■ EXERCISE AIM: Please copy every record below exactly, but leave the pictures out.

SOURCE INFORMATION: Begin

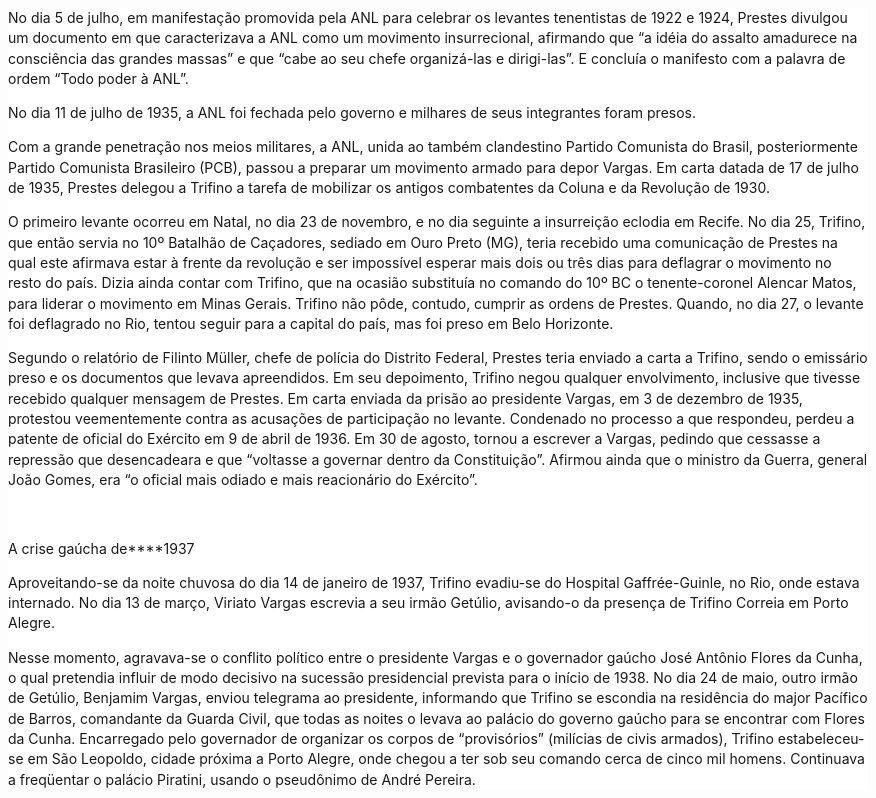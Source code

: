 No dia 5 de julho, em manifestação promovida pela ANL para celebrar os
levantes tenentistas de 1922 e 1924, Prestes divulgou um documento em
que caracterizava a ANL como um movimento insurrecional, afirmando que
“a idéia do assalto amadurece na consciência das grandes massas” e que
“cabe ao seu chefe organizá-las e dirigi-las”. E concluía o manifesto
com a palavra de ordem “Todo poder à ANL”.

No dia 11 de julho de 1935, a ANL foi fechada pelo governo e milhares de
seus integrantes foram presos.

Com a grande penetração nos meios militares, a ANL, unida ao também
clandestino Partido Comunista do Brasil, posteriormente Partido
Comunista Brasileiro (PCB), passou a preparar um movimento armado para
depor Vargas. Em carta datada de 17 de julho de 1935, Prestes delegou a
Trifino a tarefa de mobilizar os antigos combatentes da Coluna e da
Revolução de 1930.

O primeiro levante ocorreu em Natal, no dia 23 de novembro, e no dia
seguinte a insurreição eclodia em Recife. No dia 25, Trifino, que então
servia no 10º Batalhão de Caçadores, sediado em Ouro Preto (MG), teria
recebido uma comunicação de Prestes na qual este afirmava estar à frente
da revolução e ser impossível esperar mais dois ou três dias para
deflagrar o movimento no resto do país. Dizia ainda contar com Trifino,
que na ocasião substituía no comando do 10º BC o tenente-coronel Alencar
Matos, para liderar o movimento em Minas Gerais. Trifino não pôde,
contudo, cumprir as ordens de Prestes. Quando, no dia 27, o levante foi
deflagrado no Rio, tentou seguir para a capital do país, mas foi preso
em Belo Horizonte.

Segundo o relatório de Filinto Müller, chefe de polícia do Distrito
Federal, Prestes teria enviado a carta a Trifino, sendo o emissário
preso e os documentos que levava apreendidos. Em seu depoimento, Trifino
negou qualquer envolvimento, inclusive que tivesse recebido qualquer
mensagem de Prestes. Em carta enviada da prisão ao presidente Vargas, em
3 de dezembro de 1935, protestou veementemente contra as acusações de
participação no levante. Condenado no processo a que respondeu, perdeu a
patente de oficial do Exército em 9 de abril de 1936. Em 30 de agosto,
tornou a escrever a Vargas, pedindo que cessasse a repressão que
desencadeara e que “voltasse a governar dentro da Constituição”. Afirmou
ainda que o ministro da Guerra, general João Gomes, era “o oficial mais
odiado e mais reacionário do Exército”.

 

A crise gaúcha de****1937

Aproveitando-se da noite chuvosa do dia 14 de janeiro de 1937, Trifino
evadiu-se do Hospital Gaffrée-Guinle, no Rio, onde estava internado. No
dia 13 de março, Viriato Vargas escrevia a seu irmão Getúlio, avisando-o
da presença de Trifino Correia em Porto Alegre.

Nesse momento, agravava-se o conflito político entre o presidente Vargas
e o governador gaúcho José Antônio Flores da Cunha, o qual pretendia
influir de modo decisivo na sucessão presidencial prevista para o início
de 1938. No dia 24 de maio, outro irmão de Getúlio, Benjamim Vargas,
enviou telegrama ao presidente, informando que Trifino se escondia na
residência do major Pacífico de Barros, comandante da Guarda Civil, que
todas as noites o levava ao palácio do governo gaúcho para se encontrar
com Flores da Cunha. Encarregado pelo governador de organizar os corpos
de “provisórios” (milícias de civis armados), Trifino estabeleceu-se em
São Leopoldo, cidade próxima a Porto Alegre, onde chegou a ter sob seu
comando cerca de cinco mil homens. Continuava a freqüentar o palácio
Piratini, usando o pseudônimo de André Pereira.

SOURCE INFORMATION: End

■ YOUR RESPONSE:
Source code

: No dia 5 de julho, em manifestação promovida pela ANL para celebrar os
levantes tenentistas de 1922 e 1924, Prestes divulgou um documento em
que caracterizava a ANL como um movimento insurrecional, afirmando que
“a idéia do assalto amadurece na consciência das grandes massas” e que
“cabe ao seu chefe organizá-las e dirigi-las”. E concluía o manifesto
com a palavra de ordem “Todo poder à ANL”.

No dia 11 de julho de 1935, a ANL foi fechada pelo governo e milhares de
seus integrantes foram presos.

Com a grande penetração nos meios militares, a ANL, unida ao também
clandestino Partido Comunista do Brasil, posteriormente Partido
Comunista Brasileiro (PCB), passou a preparar um movimento armado para
depor Vargas. Em carta datada de 17 de julho de 1935, Prestes delegou a
Trifino a tarefa de mobilizar os antigos combatentes da Coluna e da
Revolução de 1930.

O primeiro levante ocorreu em Natal, no dia 23 de novembro, e no dia
seguinte a insurreição eclodia em Recife. No dia 25, Trifino, que então
servia no 10º Batalhão de Caçadores, sediado em Ouro Preto (MG), teria
recebido uma comunicação de Prestes na qual este afirmava estar à frente
da revolução e ser impossível esperar mais dois ou três dias para
deflagrar o movimento no resto do país. Dizia ainda contar com Trifino,
que na ocasião substituía no comando do 10º BC o tenente-coronel Alencar
Matos, para liderar o movimento em Minas Gerais. Trifino não pôde,
contudo, cumprir as ordens de Prestes. Quando, no dia 27, o levante foi
deflagrado no Rio, tentou seguir para a capital do país, mas foi preso
em Belo Horizonte.

Segundo o relatório de Filinto Müller, chefe de polícia do Distrito
Federal, Prestes teria enviado a carta a Trifino, sendo o emissário
preso e os documentos que levava apreendidos. Em seu depoimento, Trifino
negou qualquer envolvimento, inclusive que tivesse recebido qualquer
mensagem de Prestes. Em carta enviada da prisão ao presidente Vargas, em
3 de dezembro de 1935, protestou veementemente contra as acusações de
participação no levante. Condenado no processo a que respondeu, perdeu a
patente de oficial do Exército em 9 de abril de 1936. Em 30 de agosto,
tornou a escrever a Vargas, pedindo que cessasse a repressão que
desencadeara e que “voltasse a governar dentro da Constituição”. Afirmou
ainda que o ministro da Guerra, general João Gomes, era “o oficial mais
odiado e mais reacionário do Exército”.

 

A crise gaúcha de****1937

Aproveitando-se da noite chuvosa do dia 14 de janeiro de 1937, Trifino
evadiu-se do Hospital Gaffrée-Guinle, no Rio, onde estava internado. No
dia 13 de março, Viriato Vargas escrevia a seu irmão Getúlio, avisando-o
da presença de Trifino Correia em Porto Alegre.

Nesse momento, agravava-se o conflito político entre o presidente Vargas
e o governador gaúcho José Antônio Flores da Cunha, o qual pretendia
influir de modo decisivo na sucessão presidencial prevista para o início
de 1938. No dia 24 de maio, outro irmão de Getúlio, Benjamim Vargas,
enviou telegrama ao presidente, informando que Trifino se escondia na
residência do major Pacífico de Barros, comandante da Guarda Civil, que
todas as noites o levava ao palácio do governo gaúcho para se encontrar
com Flores da Cunha. Encarregado pelo governador de organizar os corpos
de “provisórios” (milícias de civis armados), Trifino estabeleceu-se em
São Leopoldo, cidade próxima a Porto Alegre, onde chegou a ter sob seu
comando cerca de cinco mil homens. Continuava a freqüentar o palácio
Piratini, usando o pseudônimo de André Pereira.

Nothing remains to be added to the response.